Bapak Al Amin juga menyampaikan bahwa pada sela-sela kegiatan akan disampaikan arahan dari Gubernur Sumatera Barat dan Kepala Kepolisian Daerah Sumatera Barat. Arahan tersebut dimaksudkan untuk memberikan pesan moral, keamanan, dan ketertiban kepada masyarakat dalam menyambut tahun baru. Ia pun mengajak seluruh masyarakat untuk hadir dan mengikuti kegiatan secara bersama-sama.
Bagi masyarakat yang tidak dapat hadir langsung di Masjid Raya, Bapak Al Amin menyebutkan bahwa kegiatan tersebut dapat disaksikan melalui siaran langsung. Pemprov Sumbar menyiapkan layanan live streaming melalui kanal YouTube Dinas Komunikasi, Informatika, dan Statistik Sumatera Barat. Dengan demikian, masyarakat di berbagai daerah tetap dapat mengikuti kegiatan tersebut.
Sebelumnya, Gubernur Sumatera Barat telah menerbitkan Surat Edaran Nomor 451/490/XII/Kesra-2025 tertanggal 23 Desember 2025. Surat edaran tersebut berisi larangan perayaan Tahun Baru yang bersifat hura-hura dan berlebihan. Kebijakan ini dikeluarkan sebagai bentuk empati kepada masyarakat yang masih terdampak bencana hidrometeorologi di sejumlah wilayah Sumatera Barat.

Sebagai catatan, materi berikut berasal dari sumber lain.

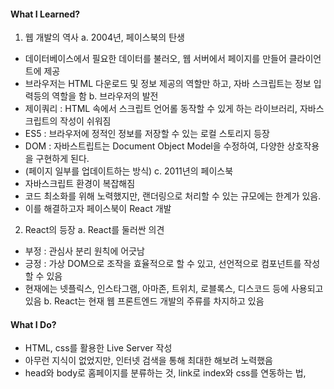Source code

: #### What I Learned?

1. 웹 개발의 역사
a. 2004년, 페이스북의 탄생
- 데이터베이스에서 필요한 데이터를 불러오, 웹 서버에서 페이지를 만들어 클라이언트에 제공
- 브라우저는 HTML 다운로드 및 정보 제공의 역할만 하고, 자바 스크립트는 정보 입력등의 역할을 함
b. 브라우저의 발전
- 제이쿼리 : HTML 속에서 스크립트 언어롤 동작할 수 있게 하는 라이브러리, 자바스크립트의 작성이 쉬워짐
- ES5 : 브라우저에 정적인 정보를 저장할 수 있는 로컬 스토리지 등장
- DOM : 자바스트립트는 Document Object Model을 수정하여, 다양한 상호작용을 구현하게 된다.
- (페이지 일부를 업데이트하는 방식)
c. 2011년의 페이스북
- 자바스크립트 환경이 복잡해짐
- 코드 최소화를 위해 노력했지만, 랜더링으로 처리할 수 있는 규모에는 한계가 있음.
- 이를 해결하고자 페이스북이 React 개발

2. React의 등장
a. React를 둘러싼 의견
- 부정 : 관심사 분리 원칙에 어긋남
- 긍정 : 가상 DOM으로 조작을 효율적으로 할 수 있고, 선언적으로 컴포넌트를 작성할 수 있음
- 현재에는 넷플릭스, 인스타그램, 아마존, 트위치, 로블록스, 디스코드 등에 사용되고 있음
b. React는 현재 웹 프론트엔드 개발의 주류를 차지하고 있음

#### What I Do?
- HTML, css를 활용한 Live Server 작성
- 아무런 지식이 없었지만, 인터넷 검색을 통해 최대한 해보려 노력했음
- head와 body로 홈페이지를 분류하는 것, link로 index와 css를 연동하는 법, 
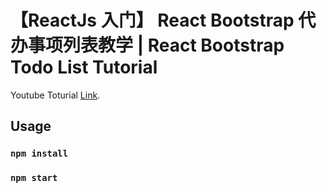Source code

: # 【ReactJs 入门】 React Bootstrap 代办事项列表教学 | React Bootstrap Todo List Tutorial

Youtube Toturial [Link](https://www.youtube.com/watch?v=JY3WfgGiVps&t=16s).

## Usage

### `npm install`
### `npm start`




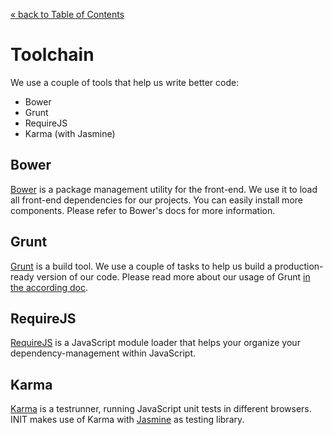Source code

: [&laquo; back to Table of Contents](TOC.md)

# Toolchain

We use a couple of tools that help us write better code:

* Bower
* Grunt
* RequireJS
* Karma (with Jasmine)

## Bower
[Bower](http://bower.io/) is a package management utility for the front-end. We use it to load all front-end dependencies for our projects.
You can easily install more components. Please refer to Bower's docs for more information.

## Grunt
[Grunt](http://gruntjs.com/) is a build tool. We use a couple of tasks to help us build a production-ready version of our code. Please read more about our usage of Grunt [in the according doc](grunt.md).

## RequireJS
[RequireJS](http://requirejs.org/) is a JavaScript module loader that helps your organize your dependency-management within JavaScript.

## Karma
[Karma](http://karma-runner.github.io/) is a testrunner, running JavaScript unit tests in different browsers. INIT makes use of Karma with [Jasmine](http://jasmine.github.io/) as testing library.
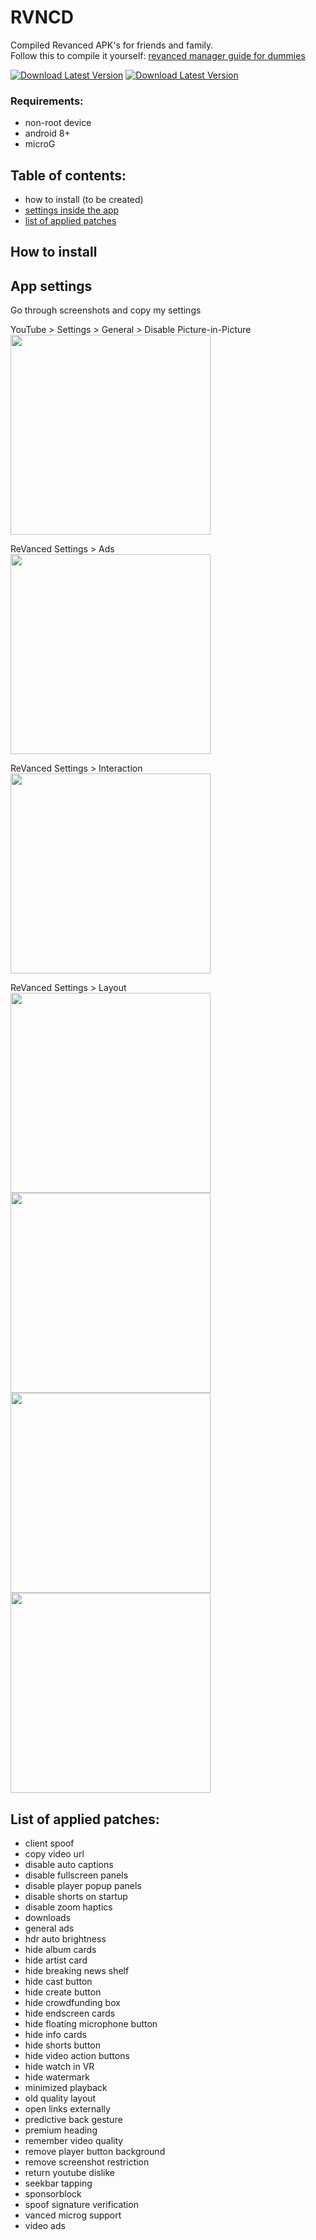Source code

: # RVNCD
Compiled Revanced APK's for friends and family.  
Follow this to compile it yourself: [revanced manager guide for dummies](https://www.reddit.com/r/revancedapp/comments/xlcny9/revanced_manager_guide_for_dummies/)
  
<p align="left">  
<a href="https://github.com/filippvl/rvncd/releases/latest"><img src="https://img.shields.io/badge/rvncd%20download-latest-success" alt="Download Latest Version"/></a>
<a href="https://github.com/TeamVanced/VancedMicroG/releases/latest"><img src="https://img.shields.io/badge/microG-download-important" alt="Download Latest Version"/></a>
</p>  

### Requirements:
- non-root device
- android 8+
- microG  
  
## Table of contents:
- how to install (to be created)
- [settings inside the app](https://github.com/filippvl/rvncd#app-settings)
- [list of applied patches](https://github.com/filippvl/rvncd#list-of-applied-patches)
  
  
## How to install
  
  
## App settings
Go through screenshots and copy my settings

YouTube > Settings > General > Disable Picture-in-Picture  
<img src="https://i.imgur.com/IXo0SI9.jpg" height="320px" />  

ReVanced Settings > Ads  
<img src="https://i.imgur.com/u6OQp3q.jpg" height="320px" />  

ReVanced Settings > Interaction  
<img src="https://i.imgur.com/HyECZT3.jpg" height="320px" />  

ReVanced Settings > Layout   
<img src="https://i.imgur.com/DTZ4x6r.jpg" height="320px" /> <img src="https://i.imgur.com/pdIMBNc.jpg" height="320px" /> <img src="https://i.imgur.com/jCrlUvf.jpg" height="320px" /> <img src="https://i.imgur.com/IgITcNQ.jpg" height="320px" />

## List of applied patches:
- client spoof
- copy video url
- disable auto captions
- disable fullscreen panels
- disable player popup panels
- disable shorts on startup
- disable zoom haptics
- downloads
- general ads
- hdr auto brightness
- hide album cards
- hide artist card
- hide breaking news shelf
- hide cast button
- hide create button
- hide crowdfunding box
- hide endscreen cards
- hide floating microphone button
- hide info cards
- hide shorts button
- hide video action buttons
- hide watch in VR
- hide watermark
- minimized playback
- old quality layout
- open links externally
- predictive back gesture
- premium heading
- remember video quality
- remove player button background
- remove screenshot restriction
- return youtube dislike
- seekbar tapping
- sponsorblock
- spoof signature verification
- vanced microg support
- video ads
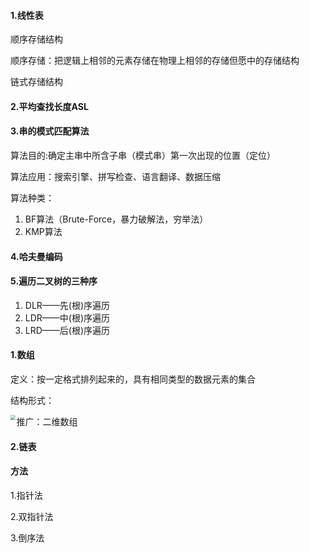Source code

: #### 1.线性表

顺序存储结构

顺序存储：把逻辑上相邻的元素存储在物理上相邻的存储但愿中的存储结构

链式存储结构

#### 2.平均查找长度ASL

#### 3.串的模式匹配算法

算法目的:确定主串中所含子串（模式串）第一次出现的位置（定位）

算法应用：搜索引擎、拼写检查、语言翻译、数据压缩

算法种类：

1. BF算法（Brute-Force，暴力破解法，穷举法）
2. KMP算法

#### 4.哈夫曼编码

#### 5.遍历二叉树的三种序

1. DLR——先(根)序遍历
2. LDR——中(根)序遍历
3. LRD——后(根)序遍历

#### 1.数组

定义：按一定格式排列起来的，具有相同类型的数据元素的集合

结构形式：

<img src=".\数据结构picture\数组.png"  style="zoom:50%" align="left">

推广：二维数组 

#### 2.链表







#### 方法

1.指针法

2.双指针法

3.倒序法

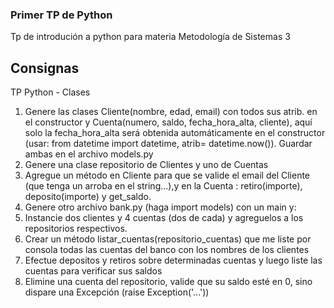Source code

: ### Primer TP de Python

Tp de introdución a python para materia Metodología de Sistemas 3

## Consignas

TP Python - Clases

1.	Genere las clases Cliente(nombre, edad, email) con todos sus atrib. en el constructor y Cuenta(numero, saldo, fecha_hora_alta, cliente),  aquí solo la fecha_hora_alta será obtenida automáticamente en el constructor (usar: from datetime import datetime, atrib= datetime.now()). Guardar ambas en el archivo models.py 
2.	Genere una clase repositorio de Clientes y uno de Cuentas
3.	Agregue un método en Cliente para que se valide el email del Cliente (que tenga un arroba en el string...),y en la Cuenta : retiro(importe), deposito(importe) y get_saldo.
4.	Genere otro archivo bank.py (haga import models) con un main y: 
1.	Instancie dos clientes y 4 cuentas (dos de cada) y agreguelos a los repositorios respectivos.
2.	Crear un método listar_cuentas(repositorio_cuentas) que me liste por consola todas las cuentas del banco con los nombres de los clientes
3.	Efectue depositos y retiros sobre determinadas cuentas y luego liste las cuentas para verificar sus saldos
4.	Elimine una cuenta del repositorio, valide que su saldo esté en 0, sino dispare una Excepción (raise Exception('...'))
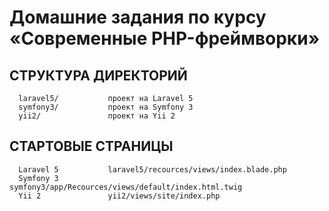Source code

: Домашние задания по курсу «Современные PHP-фреймворки»
============================

СТРУКТУРА ДИРЕКТОРИЙ
-------------------

      laravel5/           проект на Laravel 5
      symfony3/           проект на Symfony 3
      yii2/               проект на Yii 2

СТАРТОВЫЕ СТРАНИЦЫ
-----------------

      Laravel 5           laravel5/recources/views/index.blade.php
      Symfony 3           symfony3/app/Recources/views/default/index.html.twig
      Yii 2               yii2/views/site/index.php
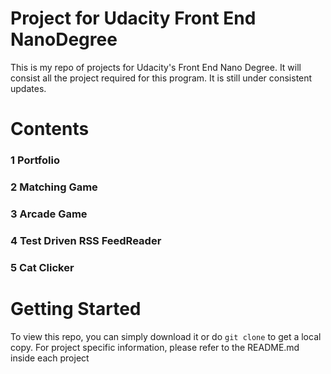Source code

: # Project for Udacity Front End NanoDegree
This is my repo of projects for Udacity's Front End Nano Degree. It will consist all the project required for this program. It is still under consistent updates.

# Contents
### 1 Portfolio
### 2 Matching Game
### 3 Arcade Game
### 4 Test Driven RSS FeedReader
### 5 Cat Clicker

# Getting Started
To view this repo, you can simply download it or do ` git clone ` to get a local copy. For project specific information, please refer to the README.md inside each project
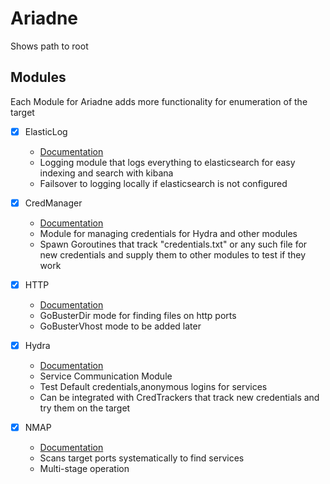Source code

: # Ariadne
Shows path to root

## Modules 

Each Module for Ariadne adds more functionality for enumeration of the target

- [X] ElasticLog
    - [Documentation](assets/Documentation/ElasticLog)
    - Logging module that logs everything to elasticsearch for easy indexing and search with kibana
    - Failsover to logging locally if elasticsearch is not configured

- [X] CredManager
    - [Documentation](assets/Documentation/CredManager)
    - Module for managing credentials for Hydra and other modules
    - Spawn Goroutines that track "credentials.txt" or any such file for new credentials
    and supply them to other modules to test if they work

- [X] HTTP 
    - [Documentation](assets/Documentation/HTTP)
    - GoBusterDir mode for finding files on http ports
    - GoBusterVhost mode to be added later

- [X] Hydra
    - [Documentation](assets/Documentation/Hydra)
    - Service Communication Module
    - Test Default credentials,anonymous logins for services
    - Can be integrated with CredTrackers that track new credentials and try them on the target

- [X] NMAP
    - [Documentation](assets/Documentation/Nmap)
    - Scans target ports systematically to find services
    - Multi-stage operation
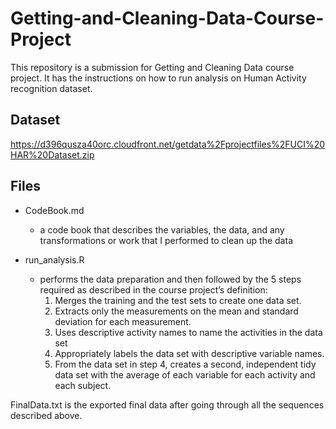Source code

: # Getting-and-Cleaning-Data-Course-Project
This repository is a submission for Getting and Cleaning Data course project. It has the instructions on how to run analysis on Human Activity recognition dataset.

## Dataset
https://d396qusza40orc.cloudfront.net/getdata%2Fprojectfiles%2FUCI%20HAR%20Dataset.zip  

## Files
* CodeBook.md 
  - a code book that describes the variables, the data, and any transformations or work that I performed to clean up the data

* run_analysis.R 
  - performs the data preparation and then followed by the 5 steps required as described in the course project’s definition:
    1. Merges the training and the test sets to create one data set.
    2. Extracts only the measurements on the mean and standard deviation for each measurement.
    3. Uses descriptive activity names to name the activities in the data set
    4. Appropriately labels the data set with descriptive variable names.
    5. From the data set in step 4, creates a second, independent tidy data set with the average of each variable for each activity and each subject.


FinalData.txt is the exported final data after going through all the sequences described above.
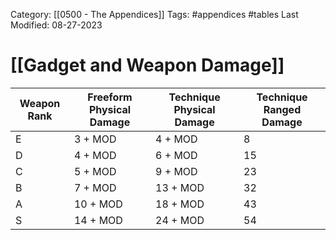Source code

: Category: [[0500 - The Appendices]]
Tags: #appendices #tables 
Last Modified: 08-27-2023

# [[Gadget and Weapon Damage]]

| Weapon Rank | Freeform Physical Damage  | Technique Physical Damage | Technique Ranged Damage |
|-------------|---------------------------|---------------------------|-------------------------|
| E           | 3 + MOD                   | 4 + MOD                   | 8                       |
| D           | 4 + MOD                   | 6 + MOD                   | 15                      |
| C           | 5 + MOD                   | 9 + MOD                   | 23                      |
| B           | 7 + MOD                   | 13 + MOD                  | 32                      |
| A           | 10 + MOD                  | 18 + MOD                  | 43                      |
| S           | 14 + MOD                  | 24 + MOD                  | 54                      |
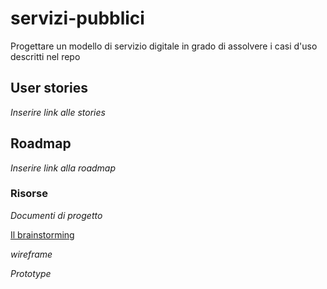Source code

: # servizi-pubblici
Progettare un modello di servizio digitale in grado di assolvere i casi d'uso descritti nel repo

## User stories
*Inserire link alle stories*

## Roadmap
*Inserire link alla roadmap*

### Risorse

*Documenti di progetto*

[Il brainstorming](https://trello.com/b/9b5L25Rs/pagare-on-line-i-servizi-pubblici-brainstorming)

*wireframe*

*Prototype*
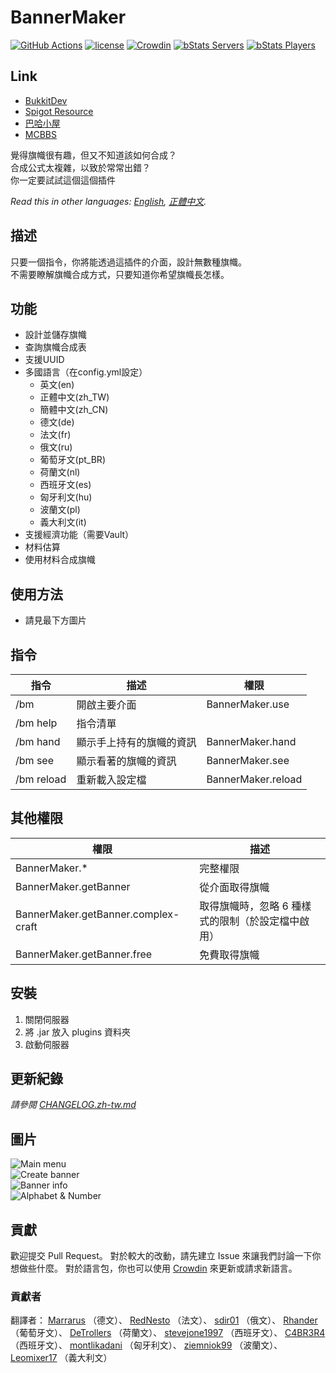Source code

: # BannerMaker

[![GitHub Actions](https://github.com/jyhsu2000/BannerMaker/actions/workflows/maven.yml/badge.svg)](https://github.com/jyhsu2000/BannerMaker/actions/workflows/maven.yml)
[![license](https://img.shields.io/github/license/jyhsu2000/BannerMaker.svg)](https://github.com/jyhsu2000/BannerMaker/blob/master/LICENSE)
[![Crowdin](https://badges.crowdin.net/bannermaker/localized.svg)](https://crowdin.com/project/bannermaker)
[![bStats Servers](https://img.shields.io/bstats/servers/383?label=bStats%20servers)](https://bstats.org/plugin/bukkit/BannerMaker)
[![bStats Players](https://img.shields.io/bstats/players/383?label=bStats%20players)](https://bstats.org/plugin/bukkit/BannerMaker)

## Link

* [BukkitDev](https://dev.bukkit.org/projects/bannermaker)
* [Spigot Resource](http://www.spigotmc.org/resources/bannermaker.4380/)
* [巴哈小屋](http://home.gamer.com.tw/creationDetail.php?sn=2760067)
* [MCBBS](http://www.mcbbs.net/thread-415289-1-1.html)

覺得旗幟很有趣，但又不知道該如何合成？  
合成公式太複雜，以致於常常出錯？  
你一定要試試這個這個插件

*Read this in other languages: [English](README.md), [正體中文](README.zh-tw.md).*

## 描述

只要一個指令，你將能透過這插件的介面，設計無數種旗幟。  
不需要瞭解旗幟合成方式，只要知道你希望旗幟長怎樣。

## 功能

* 設計並儲存旗幟
* 查詢旗幟合成表
* 支援UUID
* 多國語言（在config.yml設定）
    * 英文(en)
    * 正體中文(zh_TW)
    * 簡體中文(zh_CN)
    * 德文(de)
    * 法文(fr)
    * 俄文(ru)
    * 葡萄牙文(pt_BR)
    * 荷蘭文(nl)
    * 西班牙文(es)
    * 匈牙利文(hu)
    * 波蘭文(pl)
    * 義大利文(it)
* 支援經濟功能（需要Vault）
* 材料估算
* 使用材料合成旗幟

## 使用方法

* 請見最下方圖片

## 指令

| **指令**     | **描述**       | **權限**             |
|------------|--------------|--------------------|
| /bm        | 開啟主要介面       | BannerMaker.use    |
| /bm help   | 指令清單         |                    |
| /bm hand   | 顯示手上持有的旗幟的資訊 | BannerMaker.hand   |
| /bm see    | 顯示看著的旗幟的資訊   | BannerMaker.see    |
| /bm reload | 重新載入設定檔      | BannerMaker.reload |

## 其他權限

| **權限**                              | **描述**                     |
|-------------------------------------|----------------------------|
| BannerMaker.*                       | 完整權限                       |
| BannerMaker.getBanner               | 從介面取得旗幟                    |
| BannerMaker.getBanner.complex-craft | 取得旗幟時，忽略 6 種樣式的限制（於設定檔中啟用） |
| BannerMaker.getBanner.free          | 免費取得旗幟                     |

## 安裝

1. 關閉伺服器
2. 將 .jar 放入 plugins 資料夾
3. 啟動伺服器

## 更新紀錄

*請參閱 [CHANGELOG.zh-tw.md](CHANGELOG.zh-tw.md)*

## 圖片

![Main menu](http://i.imgur.com/rMTTfsE.png)  
![Create banner](http://i.imgur.com/HB6Dhm3.png)  
![Banner info](http://i.imgur.com/Xydmcbj.png)  
![Alphabet & Number](http://i.imgur.com/tGHmakp.png)

## 貢獻

歡迎提交 Pull Request。 對於較大的改動，請先建立 Issue 來讓我們討論一下你想做些什麼。
對於語言包，你也可以使用 [Crowdin](https://crowdin.com/project/bannermaker)
來更新或請求新語言。

### 貢獻者

翻譯者：
[Marrarus](https://github.com/Marrarus) （德文）、
[RedNesto](https://github.com/RedNesto) （法文）、
[sdir01](https://www.spigotmc.org/members/sdir01.238854/) （俄文）、
[Rhander](https://www.spigotmc.org/members/rhander.103119/) （葡萄牙文）、
[DeTrollers](https://www.spigotmc.org/members/detrollers.174265/) （荷蘭文）、
[stevejone1997](https://www.spigotmc.org/members/stevejone1997.432373/) （西班牙文）、
[C4BR3R4](https://www.spigotmc.org/members/c4br3r4.26779/) （西班牙文）、
[montlikadani](https://www.spigotmc.org/members/toldi.251100/) （匈牙利文）、
[ziemniok99](https://www.spigotmc.org/members/ziemniok99.596334/) （波蘭文）、
[Leomixer17](https://www.spigotmc.org/members/leomixer17.140367/) （義大利文）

Dalam surat edaran tersebut, Bapak Mahyeldi Ansharullah menegaskan bahwa pengaturan ini merupakan wujud kepedulian dan tanggung jawab moral pemerintah kepada masyarakat. Ia menekankan bahwa kebijakan tersebut bukan untuk menghilangkan kebahagiaan masyarakat, melainkan mengarahkan perayaan pergantian tahun ke arah yang lebih sederhana, bermakna, dan bermanfaat. Melalui kegiatan zikir, doa, dan tabligh akbar ini, Pemprov Sumbar berharap pergantian tahun dapat dilalui dengan suasana religius, aman, dan penuh keberkahan.